▶ [What the task asks]: Return the data. Every word must match.

▶ [Exercise material]:

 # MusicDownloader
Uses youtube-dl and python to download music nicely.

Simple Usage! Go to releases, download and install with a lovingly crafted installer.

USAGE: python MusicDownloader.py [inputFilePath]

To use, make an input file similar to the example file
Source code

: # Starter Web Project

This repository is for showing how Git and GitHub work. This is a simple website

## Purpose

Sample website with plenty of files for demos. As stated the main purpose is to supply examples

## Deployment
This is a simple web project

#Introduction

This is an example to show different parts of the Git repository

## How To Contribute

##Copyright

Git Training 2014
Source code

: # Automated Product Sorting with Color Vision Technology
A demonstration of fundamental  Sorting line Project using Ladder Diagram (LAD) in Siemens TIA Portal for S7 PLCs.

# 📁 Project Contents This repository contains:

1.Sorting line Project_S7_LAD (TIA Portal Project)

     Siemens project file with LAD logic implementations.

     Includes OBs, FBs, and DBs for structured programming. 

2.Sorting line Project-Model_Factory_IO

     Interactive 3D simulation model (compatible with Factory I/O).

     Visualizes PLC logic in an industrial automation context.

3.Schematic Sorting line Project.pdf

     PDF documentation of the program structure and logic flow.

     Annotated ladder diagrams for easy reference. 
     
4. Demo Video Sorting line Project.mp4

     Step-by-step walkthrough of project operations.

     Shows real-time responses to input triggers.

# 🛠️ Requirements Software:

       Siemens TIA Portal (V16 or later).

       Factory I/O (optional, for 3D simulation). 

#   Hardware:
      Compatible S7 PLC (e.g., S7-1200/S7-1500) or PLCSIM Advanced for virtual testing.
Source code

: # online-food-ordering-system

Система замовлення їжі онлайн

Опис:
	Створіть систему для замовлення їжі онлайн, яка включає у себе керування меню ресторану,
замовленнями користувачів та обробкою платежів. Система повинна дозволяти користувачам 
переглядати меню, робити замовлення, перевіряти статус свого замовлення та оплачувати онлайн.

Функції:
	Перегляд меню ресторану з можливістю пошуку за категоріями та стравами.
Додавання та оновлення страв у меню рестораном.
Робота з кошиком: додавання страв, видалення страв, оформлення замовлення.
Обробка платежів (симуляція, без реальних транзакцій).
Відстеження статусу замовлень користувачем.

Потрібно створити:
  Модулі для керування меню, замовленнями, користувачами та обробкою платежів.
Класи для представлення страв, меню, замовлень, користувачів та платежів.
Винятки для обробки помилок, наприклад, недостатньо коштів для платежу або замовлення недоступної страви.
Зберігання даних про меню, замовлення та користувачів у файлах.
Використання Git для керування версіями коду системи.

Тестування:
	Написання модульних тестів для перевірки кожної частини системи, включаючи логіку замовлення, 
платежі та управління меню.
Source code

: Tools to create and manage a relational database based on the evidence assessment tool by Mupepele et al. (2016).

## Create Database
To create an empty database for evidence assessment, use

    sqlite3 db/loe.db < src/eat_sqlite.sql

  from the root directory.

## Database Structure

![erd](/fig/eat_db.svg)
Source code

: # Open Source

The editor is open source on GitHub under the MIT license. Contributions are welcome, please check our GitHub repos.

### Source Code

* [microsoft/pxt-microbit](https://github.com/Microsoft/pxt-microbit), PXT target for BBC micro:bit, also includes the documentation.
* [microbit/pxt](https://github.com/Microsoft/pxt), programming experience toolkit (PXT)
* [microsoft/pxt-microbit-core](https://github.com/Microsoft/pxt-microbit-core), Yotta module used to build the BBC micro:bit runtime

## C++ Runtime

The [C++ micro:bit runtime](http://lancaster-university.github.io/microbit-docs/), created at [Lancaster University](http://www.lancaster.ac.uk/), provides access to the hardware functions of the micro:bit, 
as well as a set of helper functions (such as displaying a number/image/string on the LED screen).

▶ [Exercise output]:
 # MusicDownloader
Uses youtube-dl and python to download music nicely.

Simple Usage! Go to releases, download and install with a lovingly crafted installer.

USAGE: python MusicDownloader.py [inputFilePath]

To use, make an input file similar to the example file
Source code

: # Starter Web Project

This repository is for showing how Git and GitHub work. This is a simple website

## Purpose

Sample website with plenty of files for demos. As stated the main purpose is to supply examples

## Deployment
This is a simple web project

#Introduction

This is an example to show different parts of the Git repository

## How To Contribute

##Copyright

Git Training 2014
Source code

: # Automated Product Sorting with Color Vision Technology
A demonstration of fundamental  Sorting line Project using Ladder Diagram (LAD) in Siemens TIA Portal for S7 PLCs.

# 📁 Project Contents This repository contains:

1.Sorting line Project_S7_LAD (TIA Portal Project)

     Siemens project file with LAD logic implementations.

     Includes OBs, FBs, and DBs for structured programming. 

2.Sorting line Project-Model_Factory_IO

     Interactive 3D simulation model (compatible with Factory I/O).

     Visualizes PLC logic in an industrial automation context.

3.Schematic Sorting line Project.pdf

     PDF documentation of the program structure and logic flow.

     Annotated ladder diagrams for easy reference. 
     
4. Demo Video Sorting line Project.mp4

     Step-by-step walkthrough of project operations.

     Shows real-time responses to input triggers.

# 🛠️ Requirements Software:

       Siemens TIA Portal (V16 or later).

       Factory I/O (optional, for 3D simulation). 

#   Hardware:
      Compatible S7 PLC (e.g., S7-1200/S7-1500) or PLCSIM Advanced for virtual testing.
Source code

: # online-food-ordering-system

Система замовлення їжі онлайн

Опис:
	Створіть систему для замовлення їжі онлайн, яка включає у себе керування меню ресторану,
замовленнями користувачів та обробкою платежів. Система повинна дозволяти користувачам 
переглядати меню, робити замовлення, перевіряти статус свого замовлення та оплачувати онлайн.

Функції:
	Перегляд меню ресторану з можливістю пошуку за категоріями та стравами.
Додавання та оновлення страв у меню рестораном.
Робота з кошиком: додавання страв, видалення страв, оформлення замовлення.
Обробка платежів (симуляція, без реальних транзакцій).
Відстеження статусу замовлень користувачем.

Потрібно створити:
  Модулі для керування меню, замовленнями, користувачами та обробкою платежів.
Класи для представлення страв, меню, замовлень, користувачів та платежів.
Винятки для обробки помилок, наприклад, недостатньо коштів для платежу або замовлення недоступної страви.
Зберігання даних про меню, замовлення та користувачів у файлах.
Використання Git для керування версіями коду системи.

Тестування:
	Написання модульних тестів для перевірки кожної частини системи, включаючи логіку замовлення, 
платежі та управління меню.
Source code

: Tools to create and manage a relational database based on the evidence assessment tool by Mupepele et al. (2016).

## Create Database
To create an empty database for evidence assessment, use

    sqlite3 db/loe.db < src/eat_sqlite.sql

  from the root directory.

## Database Structure

![erd](/fig/eat_db.svg)
Source code

: # Open Source

The editor is open source on GitHub under the MIT license. Contributions are welcome, please check our GitHub repos.

### Source Code

* [microsoft/pxt-microbit](https://github.com/Microsoft/pxt-microbit), PXT target for BBC micro:bit, also includes the documentation.
* [microbit/pxt](https://github.com/Microsoft/pxt), programming experience toolkit (PXT)
* [microsoft/pxt-microbit-core](https://github.com/Microsoft/pxt-microbit-core), Yotta module used to build the BBC micro:bit runtime

## C++ Runtime

The [C++ micro:bit runtime](http://lancaster-university.github.io/microbit-docs/), created at [Lancaster University](http://www.lancaster.ac.uk/), provides access to the hardware functions of the micro:bit, 
as well as a set of helper functions (such as displaying a number/image/string on the LED screen).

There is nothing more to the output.